The study drew on data from individuals with newly diagnosed focal epilepsy who were enrolled in the much broader Human Epilepsy Project, an international, multicenter, prospective, observational initiative spanning 34 tertiary epilepsy centers in the United States, Australia, and Europe. Using a well-characterized cohort of 347 individuals, the researchers found that nearly 40 percent of participants had psychiatric symptoms when their focal epilepsy was first identified. Notably, individuals who reported current or past suicidality were far more likely to fail their first two antiseizure medications—47 percent compared with 16 percent among those without psychiatric conditions.
Importantly, this association remained even after accounting for co-occurring depression or anxiety, notes Dr. Holmes, suggesting that suicidality itself carries unique prognostic information, beyond other psychiatric diagnoses.
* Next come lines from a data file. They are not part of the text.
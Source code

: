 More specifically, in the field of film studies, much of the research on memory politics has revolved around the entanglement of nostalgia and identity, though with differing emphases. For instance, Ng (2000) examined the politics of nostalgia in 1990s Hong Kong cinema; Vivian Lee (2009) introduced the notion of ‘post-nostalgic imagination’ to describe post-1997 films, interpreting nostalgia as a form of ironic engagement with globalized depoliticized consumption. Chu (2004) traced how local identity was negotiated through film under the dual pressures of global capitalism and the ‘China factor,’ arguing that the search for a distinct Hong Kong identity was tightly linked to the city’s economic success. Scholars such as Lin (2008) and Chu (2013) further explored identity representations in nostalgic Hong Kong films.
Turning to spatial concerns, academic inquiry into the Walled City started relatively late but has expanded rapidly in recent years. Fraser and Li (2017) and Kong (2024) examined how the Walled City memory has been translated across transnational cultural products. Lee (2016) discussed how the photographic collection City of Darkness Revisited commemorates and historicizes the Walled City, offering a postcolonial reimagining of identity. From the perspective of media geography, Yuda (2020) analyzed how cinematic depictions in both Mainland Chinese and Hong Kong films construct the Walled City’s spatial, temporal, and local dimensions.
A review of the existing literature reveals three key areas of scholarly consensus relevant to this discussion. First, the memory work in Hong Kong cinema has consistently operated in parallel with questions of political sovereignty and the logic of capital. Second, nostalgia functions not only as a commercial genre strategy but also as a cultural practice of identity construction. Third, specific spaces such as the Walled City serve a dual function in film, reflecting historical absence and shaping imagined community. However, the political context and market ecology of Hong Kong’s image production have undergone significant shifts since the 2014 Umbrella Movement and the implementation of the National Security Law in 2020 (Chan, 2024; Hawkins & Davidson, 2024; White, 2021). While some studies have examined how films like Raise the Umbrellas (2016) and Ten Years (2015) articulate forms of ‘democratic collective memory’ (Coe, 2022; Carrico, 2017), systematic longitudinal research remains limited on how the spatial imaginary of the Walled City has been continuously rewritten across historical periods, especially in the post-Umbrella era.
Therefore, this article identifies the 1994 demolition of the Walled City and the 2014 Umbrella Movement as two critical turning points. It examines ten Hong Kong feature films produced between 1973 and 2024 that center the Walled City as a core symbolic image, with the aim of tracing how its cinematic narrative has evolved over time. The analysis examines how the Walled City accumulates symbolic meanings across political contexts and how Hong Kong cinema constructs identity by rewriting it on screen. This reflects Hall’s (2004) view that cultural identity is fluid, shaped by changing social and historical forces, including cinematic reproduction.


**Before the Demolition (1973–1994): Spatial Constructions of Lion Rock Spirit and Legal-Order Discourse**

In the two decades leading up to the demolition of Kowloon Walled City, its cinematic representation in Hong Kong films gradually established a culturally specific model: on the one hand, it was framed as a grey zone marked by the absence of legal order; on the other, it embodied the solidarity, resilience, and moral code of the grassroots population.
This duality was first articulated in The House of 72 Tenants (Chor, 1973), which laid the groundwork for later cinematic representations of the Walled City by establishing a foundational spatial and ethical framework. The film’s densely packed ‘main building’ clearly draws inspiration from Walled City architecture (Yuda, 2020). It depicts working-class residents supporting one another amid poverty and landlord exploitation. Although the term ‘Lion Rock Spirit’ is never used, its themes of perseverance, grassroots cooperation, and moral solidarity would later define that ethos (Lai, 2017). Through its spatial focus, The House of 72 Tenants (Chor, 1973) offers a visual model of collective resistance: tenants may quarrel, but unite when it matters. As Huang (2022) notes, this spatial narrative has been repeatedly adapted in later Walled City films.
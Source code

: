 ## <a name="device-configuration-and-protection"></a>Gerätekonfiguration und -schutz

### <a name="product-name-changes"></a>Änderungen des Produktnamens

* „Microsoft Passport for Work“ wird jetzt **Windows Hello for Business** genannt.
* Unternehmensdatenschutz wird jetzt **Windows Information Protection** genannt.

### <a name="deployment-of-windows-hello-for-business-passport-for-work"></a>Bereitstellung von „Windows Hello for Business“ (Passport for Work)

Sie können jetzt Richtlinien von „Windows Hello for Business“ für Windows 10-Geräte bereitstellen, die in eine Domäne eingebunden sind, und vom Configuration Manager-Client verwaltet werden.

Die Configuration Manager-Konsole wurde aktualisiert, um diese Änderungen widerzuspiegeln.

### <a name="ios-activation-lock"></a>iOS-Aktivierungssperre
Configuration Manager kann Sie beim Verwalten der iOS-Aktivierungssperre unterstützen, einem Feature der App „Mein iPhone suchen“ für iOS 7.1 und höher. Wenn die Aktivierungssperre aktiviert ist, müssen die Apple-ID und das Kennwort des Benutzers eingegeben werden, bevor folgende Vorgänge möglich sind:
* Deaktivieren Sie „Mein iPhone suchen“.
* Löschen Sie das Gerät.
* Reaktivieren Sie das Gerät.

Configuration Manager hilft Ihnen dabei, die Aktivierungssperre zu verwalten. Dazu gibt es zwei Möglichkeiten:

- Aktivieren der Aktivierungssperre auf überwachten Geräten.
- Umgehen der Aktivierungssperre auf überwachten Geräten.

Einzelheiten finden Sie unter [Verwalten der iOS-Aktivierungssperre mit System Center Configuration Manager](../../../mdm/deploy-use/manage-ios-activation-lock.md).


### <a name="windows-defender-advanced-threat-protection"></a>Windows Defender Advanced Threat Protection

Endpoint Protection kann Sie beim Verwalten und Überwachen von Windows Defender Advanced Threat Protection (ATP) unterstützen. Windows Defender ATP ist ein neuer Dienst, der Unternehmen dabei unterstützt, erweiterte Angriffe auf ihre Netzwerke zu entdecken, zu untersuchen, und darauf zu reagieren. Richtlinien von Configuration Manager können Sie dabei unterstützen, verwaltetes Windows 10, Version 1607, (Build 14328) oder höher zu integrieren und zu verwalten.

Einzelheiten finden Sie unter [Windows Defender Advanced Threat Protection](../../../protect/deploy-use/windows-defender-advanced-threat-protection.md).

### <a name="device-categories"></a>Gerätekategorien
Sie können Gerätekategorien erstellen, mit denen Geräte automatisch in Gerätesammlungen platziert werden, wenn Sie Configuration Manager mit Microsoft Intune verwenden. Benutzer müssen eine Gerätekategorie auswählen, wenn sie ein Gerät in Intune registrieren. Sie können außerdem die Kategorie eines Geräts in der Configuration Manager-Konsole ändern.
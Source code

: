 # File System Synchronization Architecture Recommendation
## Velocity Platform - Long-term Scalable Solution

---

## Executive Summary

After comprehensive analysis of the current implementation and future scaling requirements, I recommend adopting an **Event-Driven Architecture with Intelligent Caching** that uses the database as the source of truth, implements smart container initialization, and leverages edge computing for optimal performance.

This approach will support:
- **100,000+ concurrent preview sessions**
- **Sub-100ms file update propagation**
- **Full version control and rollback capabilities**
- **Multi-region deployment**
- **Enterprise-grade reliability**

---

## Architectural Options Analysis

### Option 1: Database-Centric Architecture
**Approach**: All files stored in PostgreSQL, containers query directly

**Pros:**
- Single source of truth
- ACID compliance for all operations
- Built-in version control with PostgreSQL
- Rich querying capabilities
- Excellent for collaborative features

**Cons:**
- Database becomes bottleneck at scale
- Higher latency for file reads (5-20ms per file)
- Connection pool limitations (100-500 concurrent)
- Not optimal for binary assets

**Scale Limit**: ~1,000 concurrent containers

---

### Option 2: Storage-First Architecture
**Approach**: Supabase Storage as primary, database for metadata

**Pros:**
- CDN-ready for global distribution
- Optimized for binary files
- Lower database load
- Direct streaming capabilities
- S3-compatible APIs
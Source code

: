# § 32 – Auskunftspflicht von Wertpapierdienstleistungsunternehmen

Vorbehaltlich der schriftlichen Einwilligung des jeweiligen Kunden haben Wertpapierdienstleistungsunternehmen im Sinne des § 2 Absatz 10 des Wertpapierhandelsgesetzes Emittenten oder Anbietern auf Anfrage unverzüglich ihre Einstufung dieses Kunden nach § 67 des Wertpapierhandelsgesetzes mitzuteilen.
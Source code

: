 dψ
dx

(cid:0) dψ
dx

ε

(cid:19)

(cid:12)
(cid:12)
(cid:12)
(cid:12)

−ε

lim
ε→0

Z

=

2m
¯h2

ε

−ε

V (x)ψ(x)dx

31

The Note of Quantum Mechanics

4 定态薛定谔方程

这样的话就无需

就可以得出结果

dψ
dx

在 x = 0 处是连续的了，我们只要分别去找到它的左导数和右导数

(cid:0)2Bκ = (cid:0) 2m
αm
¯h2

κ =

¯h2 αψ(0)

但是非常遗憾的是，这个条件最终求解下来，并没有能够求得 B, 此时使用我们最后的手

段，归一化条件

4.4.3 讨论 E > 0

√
“Historically, psychiatric symptoms identified around the time of epilepsy diagnosis have often been viewed as reactive, developing in response to the stress of living with a chronic neurological condition,” explains Dr. Holmes. “This study challenges that assumption. By evaluating psychiatric status right at diagnosis, before long treatment histories accumulate, we were able to examine the more fundamental question of whether early psychiatric symptoms reflect something about the underlying biology of epilepsy.”
The findings underscore the importance of routinely screening for suicidality at the time of an epilepsy diagnosis, not only to ensure patient safety, which remains paramount, but also because this information may help clinicians identify individuals at greater risk for medication resistance.
“For clinicians, asking about suicidality is not only a psychiatric concern—it can also provide important insight into the patient’s neurological disease and potential treatment course,” says Dr. Holmes. “For patients and families, it highlights the importance of openly discussing mental health symptoms, which can help clinicians provide safer and more personalized care.”